--- Source data Enclosed Below ---

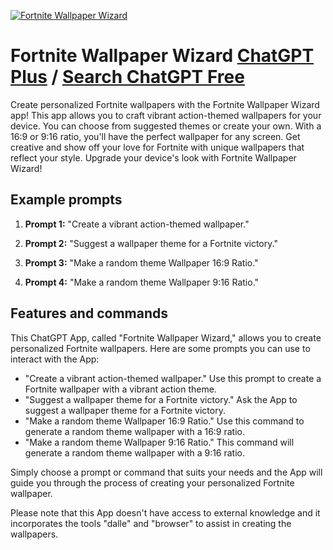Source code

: 
[![Fortnite Wallpaper Wizard](https://files.oaiusercontent.com/file-cTSYaBuDMwtMvTyJDD2D0F7E?se=2123-10-19T17%3A34%3A26Z&sp=r&sv=2021-08-06&sr=b&rscc=max-age%3D31536000%2C%20immutable&rscd=attachment%3B%20filename%3D0c1e0e83-f779-4f71-8916-b02c764a56c0.png&sig=IQol79yJVeAoWF/vrkvnn0sb6LBM5VsCiVqY6ygPa5o%3D)](https://chat.openai.com/g/g-pjqOvvsuX-fortnite-wallpaper-wizard)

# Fortnite Wallpaper Wizard [ChatGPT Plus](https://chat.openai.com/g/g-pjqOvvsuX-fortnite-wallpaper-wizard) / [Search ChatGPT Free](https://gptcall.net/index.html#/?search=Fortnite%20Wallpaper%20Wizard)

Create personalized Fortnite wallpapers with the Fortnite Wallpaper Wizard app! This app allows you to craft vibrant action-themed wallpapers for your device. You can choose from suggested themes or create your own. With a 16:9 or 9:16 ratio, you'll have the perfect wallpaper for any screen. Get creative and show off your love for Fortnite with unique wallpapers that reflect your style. Upgrade your device's look with Fortnite Wallpaper Wizard!

## Example prompts

1. **Prompt 1:** "Create a vibrant action-themed wallpaper."

2. **Prompt 2:** "Suggest a wallpaper theme for a Fortnite victory."

3. **Prompt 3:** "Make a random theme Wallpaper 16:9 Ratio."

4. **Prompt 4:** "Make a random theme Wallpaper 9:16 Ratio."

## Features and commands

This ChatGPT App, called "Fortnite Wallpaper Wizard," allows you to create personalized Fortnite wallpapers. Here are some prompts you can use to interact with the App:

- "Create a vibrant action-themed wallpaper." Use this prompt to create a Fortnite wallpaper with a vibrant action theme.
- "Suggest a wallpaper theme for a Fortnite victory." Ask the App to suggest a wallpaper theme for a Fortnite victory.
- "Make a random theme Wallpaper 16:9 Ratio." Use this command to generate a random theme wallpaper with a 16:9 ratio.
- "Make a random theme Wallpaper 9:16 Ratio." This command will generate a random theme wallpaper with a 9:16 ratio.

Simply choose a prompt or command that suits your needs and the App will guide you through the process of creating your personalized Fortnite wallpaper.

Please note that this App doesn't have access to external knowledge and it incorporates the tools "dalle" and "browser" to assist in creating the wallpapers.


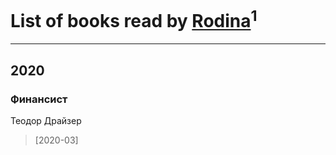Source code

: # List of books read by [Rodina](https://plus.google.com/u/0/116257964632073652332/)<sup>1</sup>
---

## 2020

### Финансист
Теодор Драйзер
> [2020-03] 



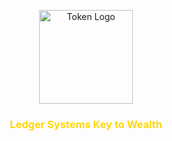 <p align="center">
  <img src="assets/logo.png" alt="Token Logo" width="150"/>
</p>

<h3 align="center" style="color:gold;">
  Ledger Systems Key to Wealth
</h3>

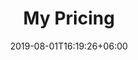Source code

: ---
title: "My Pricing"
date: 2019-08-01T16:19:26+06:00
draft: false
bgImage: "images/backgrounds/page-title.jpg"
description: "this is meta description"
---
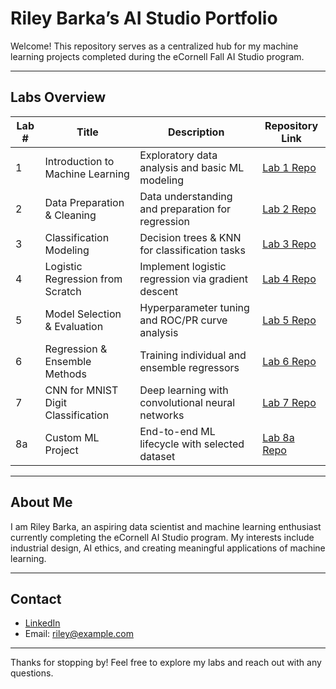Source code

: # Riley Barka’s AI Studio Portfolio

Welcome! This repository serves as a centralized hub for my machine learning projects completed during the eCornell Fall AI Studio program.

---

## Labs Overview

| Lab # | Title                             | Description                                          | Repository Link                                        |
|-------|----------------------------------|----------------------------------------------------|-------------------------------------------------------|
| 1     | Introduction to Machine Learning  | Exploratory data analysis and basic ML modeling    | [Lab 1 Repo](https://github.com/rileybarka/Lab-1-Intro-to-ML) |
| 2     | Data Preparation & Cleaning       | Data understanding and preparation for regression | [Lab 2 Repo](https://github.com/rileybarka/Lab-2-Airbnb-Data-Preparation) |
| 3     | Classification Modeling           | Decision trees & KNN for classification tasks      | [Lab 3 Repo](https://github.com/rileybarka/Lab-3-Lab-3-Airbnb-Modeling-Classification) |
| 4     | Logistic Regression from Scratch  | Implement logistic regression via gradient descent | [Lab 4 Repo](https://github.com/rileybarka/Lab-4-Airbnb-Logistic-Regression) |
| 5     | Model Selection & Evaluation      | Hyperparameter tuning and ROC/PR curve analysis    | [Lab 5 Repo](https://github.com/rileybarka/Lab-5-Airbnb-Model-Evaluation) |
| 6     | Regression & Ensemble Methods     | Training individual and ensemble regressors        | [Lab 6 Repo](https://github.com/rileybarka/Lab-6-Airbnb-Regression-Ensemble) |
| 7     | CNN for MNIST Digit Classification| Deep learning with convolutional neural networks   | [Lab 7 Repo](https://github.com/rileybarka/Lab-7-MNIST-CNN) |
| 8a    | Custom ML Project                 | End-to-end ML lifecycle with selected dataset       | [Lab 8a Repo](https://github.com/rileybarka/Lab-8a-Custom-ML-Project) |

---

## About Me

I am Riley Barka, an aspiring data scientist and machine learning enthusiast currently completing the eCornell AI Studio program. My interests include industrial design, AI ethics, and creating meaningful applications of machine learning.

---

## Contact

- [LinkedIn](https://linkedin.com/in/rileybarka)  
- Email: riley@example.com

---

Thanks for stopping by! Feel free to explore my labs and reach out with any questions.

--- End of Enclosed Source data ---

Restate the data above verbatim, skipping every image.

**Expected answer**
Source code

: 
[![Fortnite Wallpaper Wizard](https://files.oaiusercontent.com/file-cTSYaBuDMwtMvTyJDD2D0F7E?se=2123-10-19T17%3A34%3A26Z&sp=r&sv=2021-08-06&sr=b&rscc=max-age%3D31536000%2C%20immutable&rscd=attachment%3B%20filename%3D0c1e0e83-f779-4f71-8916-b02c764a56c0.png&sig=IQol79yJVeAoWF/vrkvnn0sb6LBM5VsCiVqY6ygPa5o%3D)](https://chat.openai.com/g/g-pjqOvvsuX-fortnite-wallpaper-wizard)

# Fortnite Wallpaper Wizard [ChatGPT Plus](https://chat.openai.com/g/g-pjqOvvsuX-fortnite-wallpaper-wizard) / [Search ChatGPT Free](https://gptcall.net/index.html#/?search=Fortnite%20Wallpaper%20Wizard)

Create personalized Fortnite wallpapers with the Fortnite Wallpaper Wizard app! This app allows you to craft vibrant action-themed wallpapers for your device. You can choose from suggested themes or create your own. With a 16:9 or 9:16 ratio, you'll have the perfect wallpaper for any screen. Get creative and show off your love for Fortnite with unique wallpapers that reflect your style. Upgrade your device's look with Fortnite Wallpaper Wizard!

## Example prompts

1. **Prompt 1:** "Create a vibrant action-themed wallpaper."

2. **Prompt 2:** "Suggest a wallpaper theme for a Fortnite victory."

3. **Prompt 3:** "Make a random theme Wallpaper 16:9 Ratio."

4. **Prompt 4:** "Make a random theme Wallpaper 9:16 Ratio."

## Features and commands

This ChatGPT App, called "Fortnite Wallpaper Wizard," allows you to create personalized Fortnite wallpapers. Here are some prompts you can use to interact with the App:

- "Create a vibrant action-themed wallpaper." Use this prompt to create a Fortnite wallpaper with a vibrant action theme.
- "Suggest a wallpaper theme for a Fortnite victory." Ask the App to suggest a wallpaper theme for a Fortnite victory.
- "Make a random theme Wallpaper 16:9 Ratio." Use this command to generate a random theme wallpaper with a 16:9 ratio.
- "Make a random theme Wallpaper 9:16 Ratio." This command will generate a random theme wallpaper with a 9:16 ratio.

Simply choose a prompt or command that suits your needs and the App will guide you through the process of creating your personalized Fortnite wallpaper.

Please note that this App doesn't have access to external knowledge and it incorporates the tools "dalle" and "browser" to assist in creating the wallpapers.


Source code

: # List of books read by [Rodina](https://plus.google.com/u/0/116257964632073652332/)<sup>1</sup>
---

## 2020

### Финансист
Теодор Драйзер
> [2020-03] 



 <p align="center">
  <img src="assets/logo.png" alt="Token Logo" width="150"/>
</p>

<h3 align="center" style="color:gold;">
  Ledger Systems Key to Wealth
</h3>

Source code

: ---
title: "My Pricing"
date: 2019-08-01T16:19:26+06:00
draft: false
bgImage: "images/backgrounds/page-title.jpg"
description: "this is meta description"
---
Source code

: # Riley Barka’s AI Studio Portfolio

Welcome! This repository serves as a centralized hub for my machine learning projects completed during the eCornell Fall AI Studio program.

---

## Labs Overview

| Lab # | Title                             | Description                                          | Repository Link                                        |
|-------|----------------------------------|----------------------------------------------------|-------------------------------------------------------|
| 1     | Introduction to Machine Learning  | Exploratory data analysis and basic ML modeling    | [Lab 1 Repo](https://github.com/rileybarka/Lab-1-Intro-to-ML) |
| 2     | Data Preparation & Cleaning       | Data understanding and preparation for regression | [Lab 2 Repo](https://github.com/rileybarka/Lab-2-Airbnb-Data-Preparation) |
| 3     | Classification Modeling           | Decision trees & KNN for classification tasks      | [Lab 3 Repo](https://github.com/rileybarka/Lab-3-Lab-3-Airbnb-Modeling-Classification) |
| 4     | Logistic Regression from Scratch  | Implement logistic regression via gradient descent | [Lab 4 Repo](https://github.com/rileybarka/Lab-4-Airbnb-Logistic-Regression) |
| 5     | Model Selection & Evaluation      | Hyperparameter tuning and ROC/PR curve analysis    | [Lab 5 Repo](https://github.com/rileybarka/Lab-5-Airbnb-Model-Evaluation) |
| 6     | Regression & Ensemble Methods     | Training individual and ensemble regressors        | [Lab 6 Repo](https://github.com/rileybarka/Lab-6-Airbnb-Regression-Ensemble) |
| 7     | CNN for MNIST Digit Classification| Deep learning with convolutional neural networks   | [Lab 7 Repo](https://github.com/rileybarka/Lab-7-MNIST-CNN) |
| 8a    | Custom ML Project                 | End-to-end ML lifecycle with selected dataset       | [Lab 8a Repo](https://github.com/rileybarka/Lab-8a-Custom-ML-Project) |

---

## About Me

I am Riley Barka, an aspiring data scientist and machine learning enthusiast currently completing the eCornell AI Studio program. My interests include industrial design, AI ethics, and creating meaningful applications of machine learning.

---

## Contact

- [LinkedIn](https://linkedin.com/in/rileybarka)  
- Email: riley@example.com

---

Thanks for stopping by! Feel free to explore my labs and reach out with any questions.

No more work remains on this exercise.